Tuesday, January 20, 2009

Design in the universe: All you people need is help with ignoring the elephant

A friend sends me these quotations from Leonard Susskind's book, The Cosmic Landscape: String Theory and the Illusion of Intelligent Design:

"Let me be up front and state my own prejudices right here. I thoroughly believe that real science requires explanations that do not involve supernatural agents. I believe that the eye evolved by Darwinian mechanisms. Furthermore, I believe that physicists and cosmologists must also find a natural explanation of our world, including the amazing lucky accidents that conspired to make our own existence possible." (Page xi)

"In the past most physicists (including me) have chosen to ignore the elephant--even to deny its existence. ... Evidence has been accumulating for an explanation of the 'illusion of intelligent design' that depends only on the principles of physics, mathematics, and the laws of large numbers. " (Page xi)

"On one side are the people who are convinced that the world must have been created or designed by an intelligent agent with a benevolent purpose. On the other side are the hard-nosed, scientific types who feel certain that the universe is the product of impersonal, disinterested laws of physics, mathematics, and probability--a world without a purpose, so to speak. By the first group, I don't mean the biblical literalists who believe the world was created six thousand years ago and are ready to fight about it. I am talking about thoughtful, intelligent people who look around at the world and have a hard time believing that it was just dumb luck that made the world so accommodating to human beings. I don't think these people are being stupid; they have a real point." (Page 6)

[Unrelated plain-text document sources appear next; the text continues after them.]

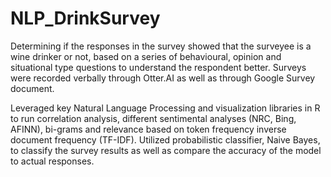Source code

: # NLP_DrinkSurvey
Determining if the responses in the survey showed that the surveyee is a wine drinker or not, based on a series of behavioural, opinion and situational type questions to understand the respondent better. Surveys were recorded verbally through Otter.AI as well as through Google Survey document.

Leveraged key Natural Language Processing and visualization libraries in R to run correlation analysis, different sentimental analyses (NRC, Bing, AFINN), bi-grams and relevance based on token frequency inverse document frequency (TF-IDF). Utilized probabilistic classifier, Naive Bayes, to classify the survey results as well as compare the accuracy of the model to actual responses. 
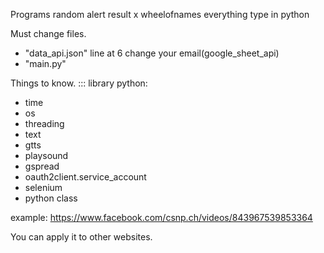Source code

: Programs random alert result x wheelofnames everything type in python

Must change files.
- "data_api.json" line at 6 change your email(google_sheet_api)
- "main.py"

Things to know.
::: library python:
- time
- os
- threading
- text
- gtts
- playsound
- gspread
- oauth2client.service_account
- selenium
- python class

example: https://www.facebook.com/csnp.ch/videos/843967539853364

You can apply it to other websites.
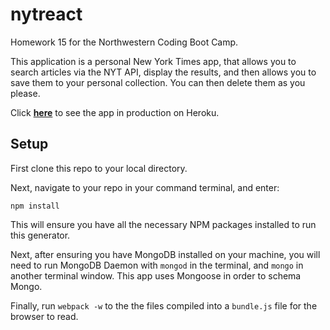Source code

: # nytreact
Homework 15 for the Northwestern Coding Boot Camp.

This application is a personal New York Times app, that allows you to search articles via the NYT API, display the results, and then allows you to save them to your personal collection. You can then delete them as you please.

Click [**here**](https://mighty-spire-60207.herokuapp.com/) to see the app in production on Heroku.

## Setup

First clone this repo to your local directory.

Next, navigate to your repo in your command terminal, and enter:

`npm install`

This will ensure you have all the necessary NPM packages installed to run this generator.

Next, after ensuring you have MongoDB installed on your machine, you will need to run MongoDB Daemon with  `mongod` in the terminal, and `mongo` in another terminal window. This app uses Mongoose in order to schema Mongo.

Finally, run `webpack -w` to the the files compiled into a `bundle.js` file for the browser to read.
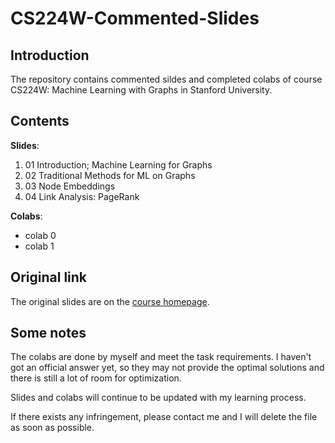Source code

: # CS224W-Commented-Slides

## Introduction

The repository contains commented sildes and completed colabs of course CS224W: Machine Learning with Graphs in Stanford University. 

## Contents

**Slides**:
1. 01 Introduction; Machine Learning for Graphs
2. 02 Traditional Methods for ML on Graphs
3. 03 Node Embeddings
4. 04 Link Analysis: PageRank

**Colabs**:
* colab 0
* colab 1

## Original link

The original slides are on the [course homepage](http://web.stanford.edu/class/cs224w/).

## Some notes 

The colabs are done by myself and meet the task requirements. I haven't got an official answer yet, so they may not provide the optimal solutions and there is still a lot of room for optimization.

Slides and colabs will continue to be updated with my learning process.

If there exists any infringement, please contact me and I will delete the file as soon as possible.
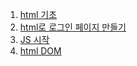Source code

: 1. [html 기초](01html_basic.md)
2. [html로 로그인 페이지 만들기](02login.md)
3. [JS 시작](03js_start.md)
4. [html DOM](04html_dom.md)
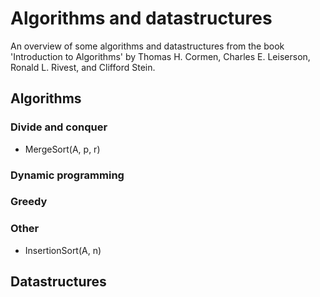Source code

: # Algorithms and datastructures

An overview of some algorithms and datastructures from the book 'Introduction to Algorithms' by Thomas H. Cormen, Charles E. Leiserson, Ronald L. Rivest, and Clifford Stein.

## Algorithms

### Divide and conquer

- MergeSort(A, p, r)

### Dynamic programming

### Greedy

### Other

- InsertionSort(A, n)

## Datastructures

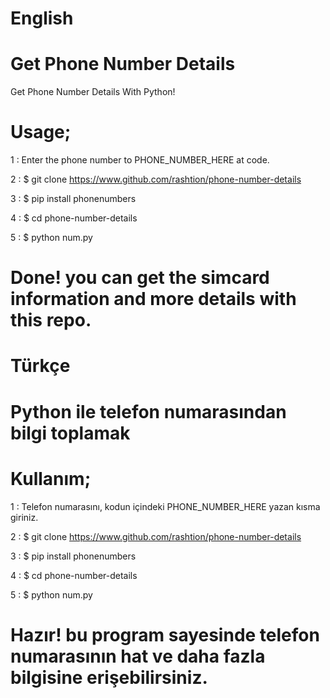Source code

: 
# English

# Get Phone Number Details
Get Phone Number Details With Python! 



# Usage;

1 : Enter the phone number to PHONE_NUMBER_HERE at code. 
 
 2 : $ git clone https://www.github.com/rashtion/phone-number-details
 
 3 : $ pip install phonenumbers
 
 4 : $ cd phone-number-details
 
 5 : $ python num.py

# Done! you can get the simcard information and more details with this repo.

# Türkçe

# Python ile telefon numarasından bilgi toplamak

# Kullanım;

1 : Telefon numarasını, kodun içindeki PHONE_NUMBER_HERE yazan kısma giriniz.
 
 2 : $ git clone https://www.github.com/rashtion/phone-number-details
  
 3 : $ pip install phonenumbers
 
 4 : $ cd phone-number-details
 
 5 : $ python num.py

# Hazır! bu program sayesinde telefon numarasının hat ve daha fazla bilgisine erişebilirsiniz. 
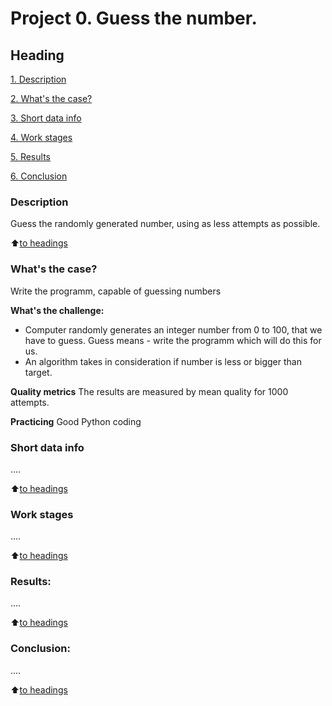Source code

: # Project 0. Guess the number.

## Heading
[1. Description](https://github.com/Sirabaz/maybe_dnd/blob/master/project_0/readme.md#Description)

[2. What's the case?](https://github.com/Sirabaz/maybe_dnd/blob/master/project_0/readme.md#What's-the-case?)

[3. Short data info](https://github.com/Sirabaz/maybe_dnd/blob/master/project_0/readme.md#Short-data-info)

[4. Work stages](https://github.com/Sirabaz/maybe_dnd/blob/master/project_0/readme.md#Work-stages)

[5. Results](https://github.com/Sirabaz/maybe_dnd/blob/master/project_0/readme.md#Results)

[6. Conclusion](https://github.com/Sirabaz/maybe_dnd/blob/master/project_0/readme.md#Conclusion)

### Description
Guess the randomly generated number, using as less attempts as possible.

:arrow_up:[to headings](https://github.com/Sirabaz/maybe_dnd/blob/master/project_0/readme.md#Heading)

### What's the case?
Write the programm, capable of guessing numbers

**What's the challenge:**
- Computer randomly generates an integer number from 0 to 100, that we have to guess. Guess means - write the programm which will do this for us.
- An algorithm takes in consideration if number is less or bigger than target.

**Quality metrics**
The results are measured by mean quality for 1000 attempts.

**Practicing**
Good Python coding

### Short data info
....

:arrow_up:[to headings](https://github.com/Sirabaz/maybe_dnd/blob/master/project_0/readme.md#Heading)

### Work stages  
....

:arrow_up:[to headings](https://github.com/Sirabaz/maybe_dnd/blob/master/project_0/readme.md#Heading)


### Results:  
....

:arrow_up:[to headings](https://github.com/Sirabaz/maybe_dnd/blob/master/project_0/readme.md#Heading)


### Conclusion:  
....

:arrow_up:[to headings](https://github.com/Sirabaz/maybe_dnd/blob/master/project_0/readme.md#Heading)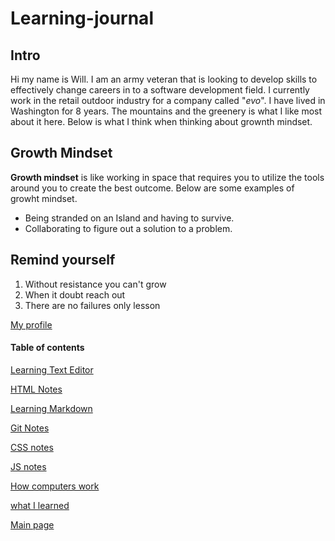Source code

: # Learning-journal

## Intro

Hi my name is Will. I am an army veteran that is looking to develop skills to effectively change careers in to a software development field. I currently work in the retail outdoor industry for a company called "*evo*". I have lived in Washington for 8 years. The mountains and the greenery is what I like most about it here. Below is what I think when thinking about grownth mindset.

## Growth Mindset

**Growth mindset** is like working in space that requires you to utilize the tools around you to create the best outcome. Below are some examples of growht mindset.

* Being stranded on an Island and having to survive.
* Collaborating to figure out a solution to a problem.

## Remind yourself
1. Without resistance you can't grow
1. When it doubt reach out
1. There are no failures only lesson

[My profile](https://github.com/will-ing)

#### Table of contents
[Learning Text Editor](https://will-ing.github.io/learning-journal/learn-text-editor)

[HTML Notes](https://will-ing.github.io/learning-journal/html-notes)

[Learning Markdown](https://will-ing.github.io/learning-journal/learning-markdown)

[Git Notes](https://will-ing.github.io/learning-journal/git-notes)

[CSS notes](https://will-ing.github.io/learning-journal/css-notes)

[JS notes](https://will-ing.github.io/learning-journal/js-notes)

[How computers work](https://will-ing.github.io/learning-journal/howcmpwrk)

[what I learned](https://will-ing.github.io/learning-journal/what-i-learned)

[Main page](https://will-ing.github.io/learning-journal/)

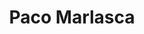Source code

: ---
layout: profile
title: Paco Marlasca
pic: /assets/img/profiles/paco.JPG
badges: [/assets/img/badges/barca.png]
description: Dev | Owner | Culé
twitter: https://twitter.com/mcpaco95
mail: mailto:mcpaco95@gmail.com
---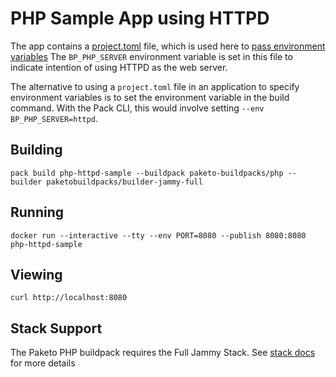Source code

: # PHP Sample App using HTTPD

The app contains a
[project.toml](https://buildpacks.io/docs/app-developer-guide/using-project-descriptor/)
file, which is used here to [pass environment
variables](https://buildpacks.io/docs/app-developer-guide/using-project-descriptor/#specify-buildpacks-and-envs)
The `BP_PHP_SERVER` environment variable is set in this file to indicate
intention of using HTTPD as the web server.

The alternative to using a `project.toml` file in an application to specify
environment variables is to set the environment variable in the build command.
With the Pack CLI, this would involve setting `--env BP_PHP_SERVER=httpd`.

## Building

`pack build php-httpd-sample --buildpack paketo-buildpacks/php --builder paketobuildpacks/builder-jammy-full`

## Running

`docker run --interactive --tty --env PORT=8080 --publish 8080:8080 php-httpd-sample`

## Viewing

`curl http://localhost:8080`

## Stack Support

The Paketo PHP buildpack requires the Full Jammy Stack. See [stack docs](https://paketo.io/docs/concepts/stacks) for more details
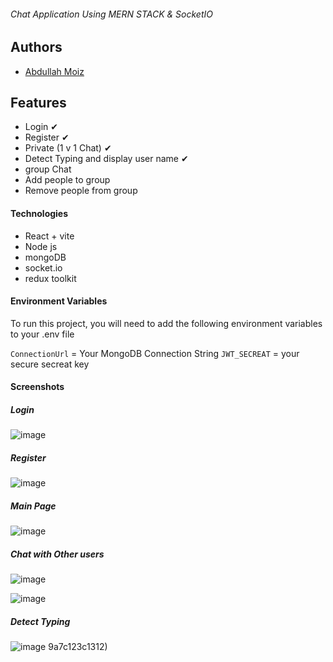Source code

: ###### Chat Application Using MERN STACK & SocketIO


## Authors

- [Abdullah Moiz](https://www.github.com/Abdullah-moiz)

## Features
- Login ✔
- Register ✔
- Private (1 v 1 Chat) ✔
- Detect Typing and display user name ✔
- group Chat
- Add people to group
- Remove people from group



#### Technologies

- React + vite
- Node js
- mongoDB
- socket.io
- redux toolkit

  
#### Environment Variables

To run this project, you will need to add the following environment variables to your .env file

`ConnectionUrl` = Your MongoDB Connection String
`JWT_SECREAT` = your secure secreat key

#### Screenshots

##### Login
![image](https://github.com/Abdullah-moiz/mern-chat-app/assets/90745903/9e700bc2-cf2b-477a-a744-7fe3273bc13e)


##### Register
![image](https://github.com/Abdullah-moiz/mern-chat-app/assets/90745903/8425d01c-06f1-4cbb-a254-8f7813c99dfb)


##### Main Page
![image](https://github.com/Abdullah-moiz/mern-chat-app/assets/90745903/1156b73a-732b-467e-a1e1-a1cfb927b6fb)



##### Chat with Other users
![image](https://github.com/Abdullah-moiz/mern-chat-app/assets/90745903/5d7192cf-b08f-4f66-a7e2-facaae6630f6)



![image](https://github.com/Abdullah-moiz/mern-chat-app/assets/90745903/cadeba09-59b9-44da-ab6f-3d0ee0b23a2f)







##### Detect Typing
![image](https://github.com/Abdullah-moiz/mern-chat-app/assets/90745903/5063cf11-758e-4a43-8037-60d5fed2c0d3)
9a7c123c1312)


  
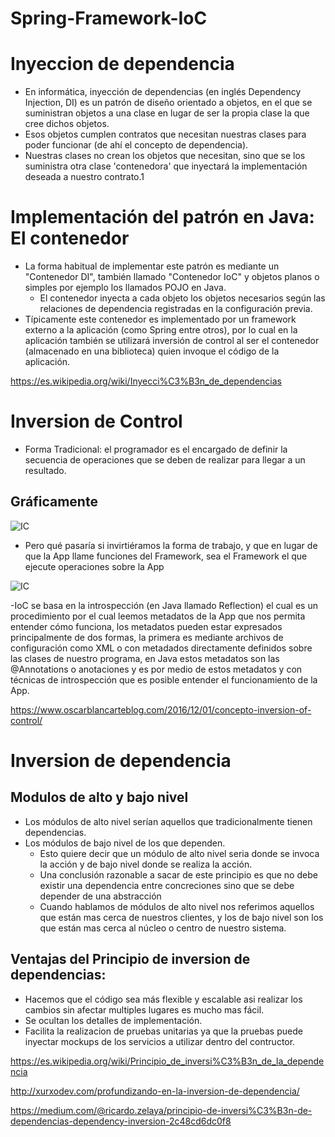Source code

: # Spring-Framework-IoC

# Inyeccion de dependencia

- En informática, inyección de dependencias (en inglés Dependency Injection, DI) es un patrón de diseño orientado a objetos, en el que se suministran objetos a una clase en lugar de ser la propia clase la que cree dichos objetos.
- Esos objetos cumplen contratos que necesitan nuestras clases para poder funcionar (de ahí el concepto de dependencia).
- Nuestras clases no crean los objetos que necesitan, sino que se los suministra otra clase 'contenedora' que inyectará la implementación deseada a nuestro contrato.1​

# Implementación del patrón en Java: El contenedor
- La forma habitual de implementar este patrón es mediante un "Contenedor DI", también llamado "Contenedor IoC" y objetos planos o simples por ejemplo los llamados POJO en Java.
    - El contenedor inyecta a cada objeto los objetos necesarios según las relaciones de dependencia registradas en la configuración previa.
- Típicamente este contenedor es implementado por un framework externo a la aplicación (como Spring entre otros), por lo cual en la aplicación también se utilizará inversión de control al ser el contenedor (almacenado en una biblioteca) quien invoque el código de la aplicación.

https://es.wikipedia.org/wiki/Inyecci%C3%B3n_de_dependencias

# Inversion de Control

- Forma Tradicional: el programador es el encargado de definir la secuencia de operaciones que se deben de realizar para llegar a un resultado.
## Gráficamente

![IC](https://oscarblancarteblog.com/wp-content/uploads/2016/11/InversionOfControl.png)

- Pero qué pasaría si invirtiéramos la forma de trabajo, y que en lugar de que la App llame funciones del Framework, sea el Framework el que ejecute operaciones sobre la App

![IC](https://oscarblancarteblog.com/wp-content/uploads/2016/11/InversionOfControl2.png)

-IoC se basa en la introspección (en Java llamado Reflection) el cual es un procedimiento por el cual leemos metadatos de la App que nos permita entender cómo funciona, los metadatos pueden estar expresados principalmente de dos formas, la primera es mediante archivos de configuración como XML o con metadados directamente definidos sobre las clases de nuestro programa, en Java estos metadatos son las @Annotations o anotaciones y es por medio de estos metadatos y con técnicas de introspección que es posible entender el funcionamiento de la App.

https://www.oscarblancarteblog.com/2016/12/01/concepto-inversion-of-control/



# Inversion de dependencia
## Modulos de alto y bajo nivel
- Los módulos de alto nivel serían aquellos que tradicionalmente tienen dependencias.
- Los módulos de bajo nivel de los que dependen.
    - Esto quiere decir que un módulo de alto nivel seria donde se invoca la acción y de bajo nivel donde se realiza la acción.
    - Una conclusión razonable a sacar de este principio es que no debe existir una dependencia entre concreciones sino que se debe depender de una abstracción
    - Cuando hablamos de módulos de alto nivel nos referimos aquellos que están mas cerca de nuestros clientes, y los de bajo nivel son los que están mas cerca al núcleo o centro de nuestro sistema.

## Ventajas del Principio de inversion de dependencias:

- Hacemos que el código sea más flexible y escalable asi realizar los cambios sin afectar multiples lugares es mucho mas fácil.
- Se ocultan los detalles de implementación.
- Facilita la realizacion de pruebas unitarias ya que la pruebas puede inyectar mockups de los servicios a utilizar dentro del contructor.


https://es.wikipedia.org/wiki/Principio_de_inversi%C3%B3n_de_la_dependencia

http://xurxodev.com/profundizando-en-la-inversion-de-dependencia/

https://medium.com/@ricardo.zelaya/principio-de-inversi%C3%B3n-de-dependencias-dependency-inversion-2c48cd6dc0f8







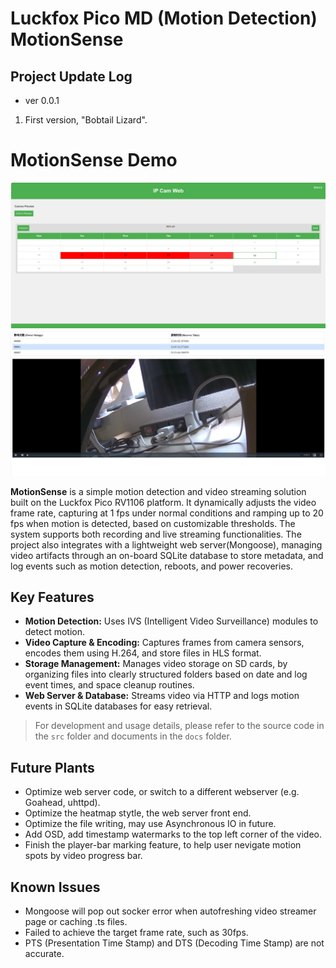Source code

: # Luckfox Pico MD (Motion Detection) MotionSense


## Project Update Log
+ ver 0.0.1
1. First version, "Bobtail Lizard".

# MotionSense Demo
![Home page](images/homepage.png)
![Play back](images/playback.png)

**MotionSense** is a simple motion detection and video streaming solution built on the Luckfox Pico RV1106 platform. It dynamically adjusts the video frame rate, capturing at 1 fps under normal conditions and ramping up to 20 fps when motion is detected, based on customizable thresholds. The system supports both recording and live streaming functionalities. The project also integrates with a lightweight web server(Mongoose), managing video artifacts through an on-board SQLite database to store metadata, and log events such as motion detection, reboots, and power recoveries.

## Key Features

+ **Motion Detection:** Uses IVS (Intelligent Video Surveillance) modules to detect motion.  
+ **Video Capture & Encoding:** Captures frames from camera sensors, encodes them using H.264, and store files in HLS format.  
+ **Storage Management:** Manages video storage on SD cards, by organizing files into clearly structured folders based on date and log event times, and space cleanup routines.  
+ **Web Server & Database:** Streams video via HTTP and logs motion events in SQLite databases for easy retrieval.  

> For development and usage details, please refer to the source code in the `src` folder and documents in the `docs` folder.


## Future Plants
+ Optimize web server code, or switch to a different webserver (e.g. Goahead, uhttpd).
+ Optimize the heatmap stytle, the web server front end.
+ Optimize the file writing, may use Asynchronous IO in future.
+ Add OSD, add timestamp watermarks to the top left corner of the video.
+ Finish the player-bar marking feature, to help user nevigate motion spots by video progress bar.

## Known Issues
+ Mongoose will pop out socker error when autofreshing video streamer page or caching .ts files.
+ Failed to achieve the target frame rate, such as 30fps.
+ PTS (Presentation Time Stamp) and DTS (Decoding Time Stamp) are not accurate.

"Unlike the debate between 'Darwin's Bulldog' Thomas Huxley and [Samuel] Wilberforce, the present argument is not between science and religion but between two warring factions of science--those who believe, on one hand, that the laws of nature are determined by mathematical relations, which by mere chance happen to allow life, and those who believe that the Laws of Physics have, in some way, been determined by the requirement that intelligent life be possible." (Page 6-7)
Of course, one possible explanation - assuming we are allowed to consider it - is that the elephant really is there.